あるいは七日、乃至四十九日、あるいはさらに長期と、長短不定であるが、

  「極悪・極善には中有なし、極善の人は直ちに成仏す、

              極悪の者は直ちに悪趣に堕つ」(十王讃歎抄) とあるように、

  死後直ちに成仏する極善の人と、

  直ちに地獄に生ずる極悪の者の中有は限りなく短く、無いに等しい。

 ゆえに中有は極善・極悪を除いた一般について論じられるところである。

 

 本尊問答抄には、臆病のゆえに信心を貫けなかった道善房の死去に際し、

   大聖人が浄顕房に仰せられた次の御文がある。

 「故道善御房は師匠にておはしまししかども、

  法華経の故に地頭におそれ給いて、心中には不便とおぼしつらめども、

        外にはかたきのやうににくみ給いぬ。

  後にはすこし信じ給いたる やうにきこへしかども、臨終にはいかにやおはしけむ、

  おぼつかなし、地獄まではよもおはせじ、又生死をはなるる事はあるべしともおぼへず、

  中有にやただよひましますらむ、と歎かし」

 

 極善でも極悪でもない道善房のゆえに、

  直ちに地獄とも思えない、さりとて成仏するとも思えない、

   ゆえに「中有にや、ただよひましますらむ」と仰せられるのである。

 また大聖人は、一般凡夫の死から中有に至るまでの状態を、

   譬えを以てわかり易く次のように説かれている。
 「人、一期の命盡きて死門に趣んとする時、

   断末魔の苦とて、八万四千の塵労門より色々の病起って競い責むる事、

      百千の鉾・剣を以て其の身を切り割くが如し。

  之に依って眼闇く成って見たき者をも見得ず、

       舌の根すくんで云いたき事をも云い得ざるなり。

――魂の去る時は目に黒闇を見て、高き処より底へ落ち入るが如くして終る。

 さて死してゆく時、唯独り渺々たる広き野原に迷う、此を中有の旅と名くるなり。

されば路にゆかんとすれども求むべき資糧なく、――又闇き事闇夜の星の如し」                

                                    (十王讃歎抄)と。

 さて、このような中有にある無相の生命が、

  生前の業力によって、生まれるべき父母を定めて胎内に宿るのである。

      この母胎に入った極微の生命を「識」という。

 すなわち識とは、父母の精血・赤白の二滯(受精卵)に宿った心法であり、

                 「識神」ともいわれる。

 「我等其の根本を尋ね究むれば、父母の精血・赤白二滯和合して一身と為る」                                                          (始聞仏乗義)

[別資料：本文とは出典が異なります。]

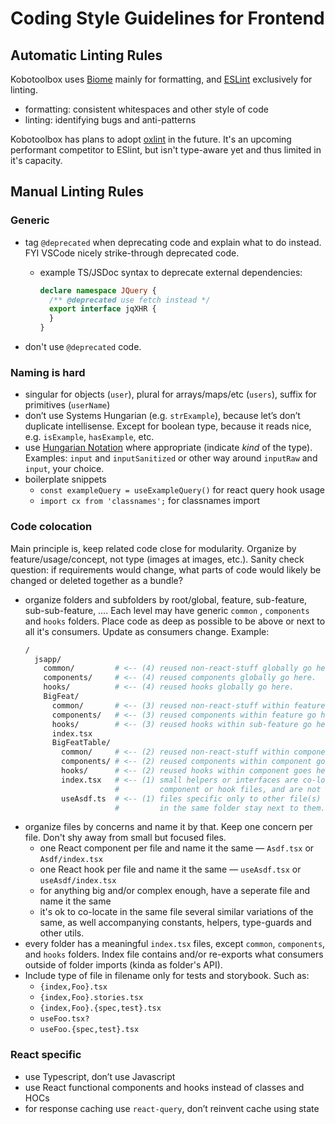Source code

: Coding Style Guidelines for Frontend
=======================================




Automatic Linting Rules
---------------------------------------

Kobotoolbox uses [Biome](https://biomejs.dev/) mainly for formatting, and [ESLint](https://typescript-eslint.io/) exclusively for linting.
- formatting: consistent whitespaces and other style of code
- linting: identifying bugs and anti-patterns

Kobotoolbox has plans to adopt [oxlint](https://oxc.rs/docs/guide/usage/linter.html) in the future. It's an upcoming performant competitor to ESlint, but isn't type-aware yet and thus limited in it's capacity.




Manual Linting Rules
---------------------------------------


### Generic

- tag `@deprecated` when deprecating code and explain what to do instead. FYI VSCode nicely strike-through deprecated code.
  - example TS/JSDoc syntax to deprecate external dependencies:
    ```ts
    declare namespace JQuery {
      /** @deprecated use fetch instead */
      export interface jqXHR {
      }
    }
    ```

- don't use `@deprecated` code.


### Naming is hard

- singular for objects (`user`), plural for arrays/maps/etc (`users`), suffix for primitives (`userName`)
- don’t use Systems Hungarian (e.g. `strExample`), because let’s don’t duplicate intellisense. Except for boolean type, because it reads nice, e.g. `isExample`, `hasExample`, etc.
- use [Hungarian Notation](https://www.joelonsoftware.com/2005/05/11/making-wrong-code-look-wrong/) where appropriate (indicate *kind* of the type). Examples: `input` and `inputSanitized` or other way around `inputRaw` and `input`, your choice.
- boilerplate snippets
  - `const exampleQuery = useExampleQuery()` for react query hook usage
  - `import cx from 'classnames';` for classnames import


### Code colocation

Main principle is, keep related code close for modularity. Organize by feature/usage/concept, not type (images at images, etc.). Sanity check question: if requirements would change, what parts of code would likely be changed or deleted together as a bundle?

- organize folders and subfolders by root/global, feature, sub-feature, sub-sub-feature, …. Each level may have generic `common` , `components` and `hooks` folders. Place code as deep as possible to be above or next to all it's consumers. Update as consumers change. Example:
  ```bash
  /
    jsapp/
      common/         # <-- (4) reused non-react-stuff globally go here.
      components/     # <-- (4) reused components globally go here.
      hooks/          # <-- (4) reused hooks globally go here.
      BigFeat/
        common/       # <-- (3) reused non-react-stuff within feature go here.
        components/   # <-- (3) reused components within feature go here.
        hooks/        # <-- (3) reused hooks within sub-feature go here.
        index.tsx
        BigFeatTable/
          common/     # <-- (2) reused non-react-stuff within component goes here.
          components/ # <-- (2) reused components within component goes here.
          hooks/      # <-- (2) reused hooks within component goes here.
          index.tsx   # <-- (1) small helpers or interfaces are co-located inside
                      #         component or hook files, and are not exported.
          useAsdf.ts  # <-- (1) files specific only to other file(s)
                      #         in the same folder stay next to them.
  ```
- organize files by concerns and name it by that. Keep one concern per file. Don't shy away from small but focused files.
     -   one React component per file and name it the same — `Asdf.tsx` or `Asdf/index.tsx`
     -   one React hook per file and name it the same — `useAsdf.tsx` or `useAsdf/index.tsx`
     -   for anything big and/or complex enough, have a seperate file and name it the same
     -   it's ok to co-locate in the same file several similar variations of the same, as well accompanying constants, helpers, type-guards and other utils.
- every folder has a meaningful `index.tsx` files, except `common`, `components`, and `hooks` folders. Index file contains and/or re-exports what consumers outside of folder imports (kinda as folder's API).
- Include type of file in filename only for tests and storybook. Such as:
    - `{index,Foo}.tsx`
    - `{index,Foo}.stories.tsx`
    - `{index,Foo}.{spec,test}.tsx`
    - `useFoo.tsx?`
    - `useFoo.{spec,test}.tsx`


### React specific

- use Typescript, don’t use Javascript
- use React functional components and hooks instead of classes and HOCs
- for response caching use `react-query`, don’t reinvent cache using state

  「魚鳥を混丸して赤白二滯とせり、其の中に識神をやどす」(佐渡御書)と。

 

 さらに日寛上人は、中有の生命が母胎に宿る過程について
 「衆生、全生に善悪の業を作り已って死して中有にある時、
其の業力に由り、

   能く生処の父母の交会を見て愛心を起こし胎内にやどる、これを識と云うなり。

             識と云うはココロ  (心法)なり」と。

 

 また天親菩薩の倶舎論には、

  “中有が業力により一定の生処に趣かんと決まった時には、

     いかなる力もこれを転ずることができないこと、

  中有の行動は金剛を以ても遮ることができないこと、

       そして母胎に入って生を結するに至ること”等が、くわしく説かれている。

   かく見れば、親と子の生命は本来別々のものであることがわかろう。

        親が子を作るのでもなければ、子は親の延長でもない。

  それぞれ独自の生命が、宿習によって親子の縁を持つにすぎない。

 

ゆえに大聖人は
「父母となり、其の子となるも、必ず宿習なり」(寂日房御書)
                                                                    ................. と仰せられる。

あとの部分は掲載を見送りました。